Of-late, of all the jargon and trends of the business and financial world, the one that has baffled me the most has been blockchain or its subset cryptocurrencies. My understanding, thus far, has been limited which was what motivated me to do some research to try and simplify what it’s all about.
The concept of blockchain is that it is a collaborative technology that acts as an enabler for transactions. The first thing to understand is that blockchain is the parent of cryptocurrencies. The earliest form that we have used this is in the loyalty cards we use at retail outlets. At its core, the concept is pretty simple – it’s a closed network that allows a central entity (the retailer) to track all transactions related to the card holder.
The popularity of this system increased after the 2009 financial crisis when trust in the traditional regulators, central banks etc. all began to wane. This technology-based, trackable, accountable system garnered appeal.

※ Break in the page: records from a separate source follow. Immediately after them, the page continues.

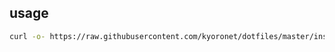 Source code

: ## usage
```sh
curl -o- https://raw.githubusercontent.com/kyoronet/dotfiles/master/install.sh | bash
```
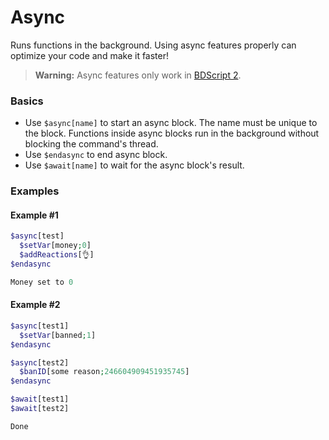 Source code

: # Async
Runs functions in the background. Using async features properly can optimize your code and make it faster!
> **Warning:** Async features only work in [BDScript 2](./bdscript2.md).

### Basics
- Use `$async[name]` to start an async block. The name must be unique to the block. Functions inside async blocks run in the background without blocking the command's thread.
- Use `$endasync` to end async block.
- Use `$await[name]` to wait for the async block's result.

### Examples
#### Example #1
```php
$async[test]
  $setVar[money;0]
  $addReactions[👌]
$endasync

Money set to 0
```

#### Example #2
```php
$async[test1]
  $setVar[banned;1]
$endasync

$async[test2]
  $banID[some reason;246604909451935745]
$endasync

$await[test1]
$await[test2]

Done
```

The most renowned of blockchain systems is cryptocurrencies which as the name suggests, is an alternative to traditional currency or money. As a concept, currency has value because they can be reliably counted to have certain value over time without depreciating. Currencies also need to meet certain basic criteria namely scarcity, divisibility, utility, transportability, durability, and protection from being counterfeited.
The execution of the system is through a complex technology whereby each time you get a “coin” and transact, it gets added to towards forming a “block”. Each block is then tracked and added to a larger block or ledger. Think of it as tally marks, so, each tally is a transaction and when you hit the required number or get approval, it becomes a block of tallies and so on.
However, so far, the value of these alternative currencies are still pegged and benchmarked against traditional currencies. They are like a product in themselves and their value has increased manifold since inception as is visible in the table alongside. This value is of course driven by the increased demand for these currency forms.
One question that I wanted answered most was – how does a cryptocurrency provider like bitcoin begin? The answer lies in a concept called Initial Coin Offering or “ICO”. It is literally, issuing the initial offering of your system in exchange for a more traditional form of currency. So, if a new cryptocurrency has to start up, they could issue their ICO in exchange for bitcoins or Ethereum or even regular US dollars (fiat currency). The people who pay these bitcoins or Ethereum or dollars are betting on the value of the new ICO rising as it circulates and increases demand. If it does not increase demand, the investors gain nothing. If it does, the value rises as it did in the table able and everyone makes money.
There is speculation that cryptocurrencies could be replace traditional currencies. Time will tell. For now, blockchain technologies are a vast pool of unexplored options that could simplify, streamline and integrate a number of systems – currency or otherwise.